Parkford has been a touring member of The Last Shadow Puppets since 2016. He also appeared on the band's The Dream Synopsis EP.

He co-wrote three songs on Albert Hammond Jr.'s 2018 album, Francis Trouble.

In addition to appearing on Arctic Monkey's 2018 album, Tranquility Base Hotel & Casino, Parkford accompanied the band on their world tour, playing the keyboard and providing backing vocals. He has also toured with Sparks several times.

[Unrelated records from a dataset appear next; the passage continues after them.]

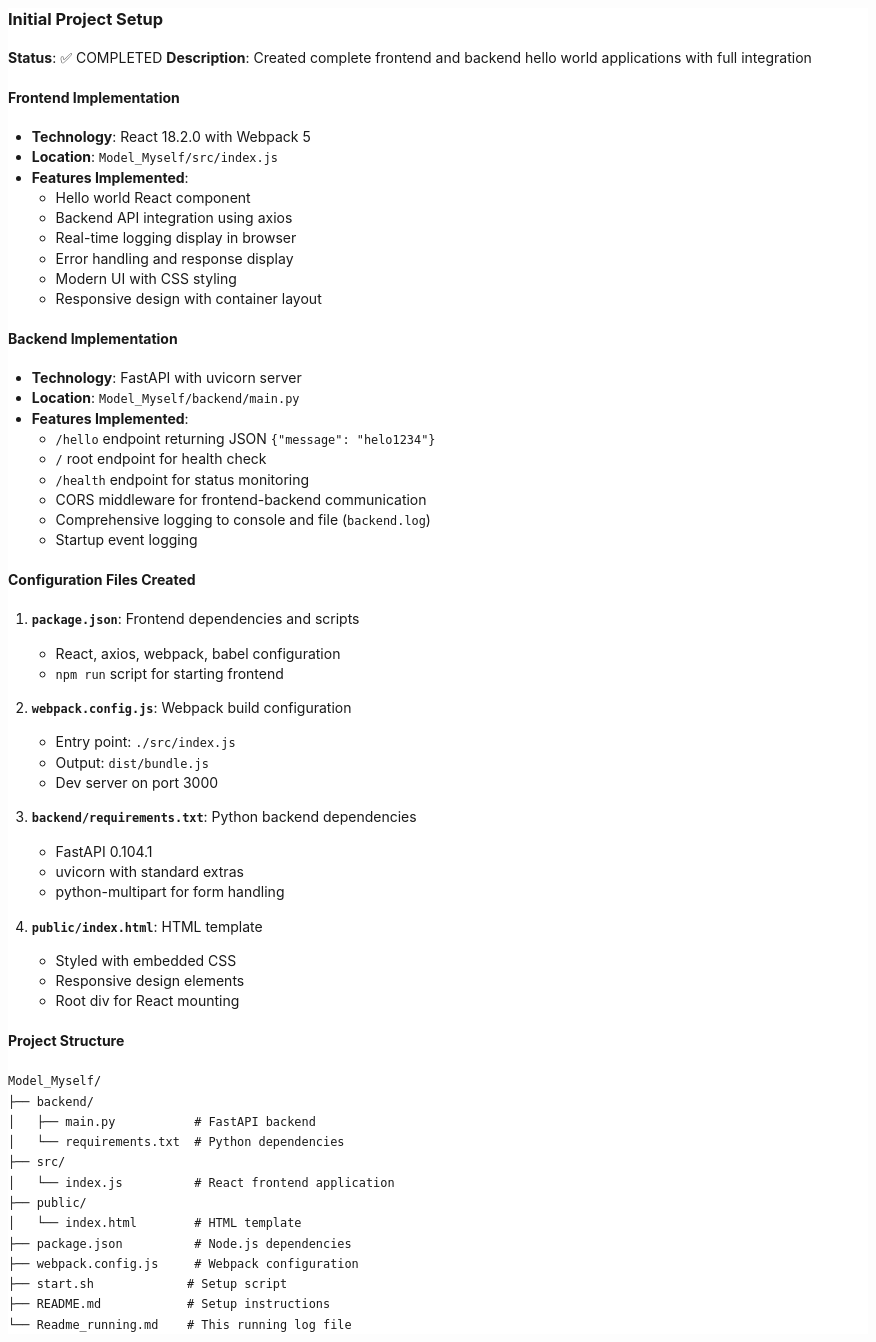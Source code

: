 ### Initial Project Setup
**Status**: ✅ COMPLETED
**Description**: Created complete frontend and backend hello world applications with full integration

#### Frontend Implementation
- **Technology**: React 18.2.0 with Webpack 5
- **Location**: `Model_Myself/src/index.js`
- **Features Implemented**:
  - Hello world React component
  - Backend API integration using axios
  - Real-time logging display in browser
  - Error handling and response display
  - Modern UI with CSS styling
  - Responsive design with container layout

#### Backend Implementation  
- **Technology**: FastAPI with uvicorn server
- **Location**: `Model_Myself/backend/main.py`
- **Features Implemented**:
  - `/hello` endpoint returning JSON `{"message": "helo1234"}`
  - `/` root endpoint for health check
  - `/health` endpoint for status monitoring
  - CORS middleware for frontend-backend communication
  - Comprehensive logging to console and file (`backend.log`)
  - Startup event logging

#### Configuration Files Created
1. **`package.json`**: Frontend dependencies and scripts
   - React, axios, webpack, babel configuration
   - `npm run` script for starting frontend

2. **`webpack.config.js`**: Webpack build configuration
   - Entry point: `./src/index.js`
   - Output: `dist/bundle.js`
   - Dev server on port 3000

3. **`backend/requirements.txt`**: Python backend dependencies
   - FastAPI 0.104.1
   - uvicorn with standard extras
   - python-multipart for form handling

4. **`public/index.html`**: HTML template
   - Styled with embedded CSS
   - Responsive design elements
   - Root div for React mounting

#### Project Structure
```
Model_Myself/
├── backend/
│   ├── main.py           # FastAPI backend
│   └── requirements.txt  # Python dependencies
├── src/
│   └── index.js          # React frontend application
├── public/
│   └── index.html        # HTML template
├── package.json          # Node.js dependencies
├── webpack.config.js     # Webpack configuration
├── start.sh             # Setup script
├── README.md            # Setup instructions
└── Readme_running.md    # This running log file
```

In 2021, Parkford released the song "I'm The Worst," under the moniker PARKFORD. He would go on to release four more songs under this name with the same album art in 2022.

== Discography ==
With Mini Mansions
- Mini Mansions EP (2009)
- Mini Mansions (2010)
- ... Besides ... EP (2012)
- The Great Pretenders (2015)
- Flashbacks: A Collection of B-Sides From The Great Pretenders (2016)
- Works Every Time EP (2018)
- Guy Walks Into a Bar... (2019)

Other appearances on albums
- Mister Goodnite – Songs About Love And Lack Thereof (2013)
- Brody Dalle – Diploid Love (2014)
- Kimbra – The Golden Echo (2014)
- Unloved – Guilty of Love (2016)
- The Last Shadow Puppets – The Dream Synopsis (2016)
- Mister Goodnite – Kate Can't Swim Original Soundtrack (2017)
- Mister Goodnite – Nite in the Attic (2017)
- Albert Hammond Jr. – Francis Trouble (2018)
- Arctic Monkeys – Tranquility Base Hotel & Casino (2018)
- Miles Kane – Coup de Grace (2018)
- Lana Del Rey – Norman Fucking Rockwell! (2019)
- Arctic Monkeys – The Car (2022)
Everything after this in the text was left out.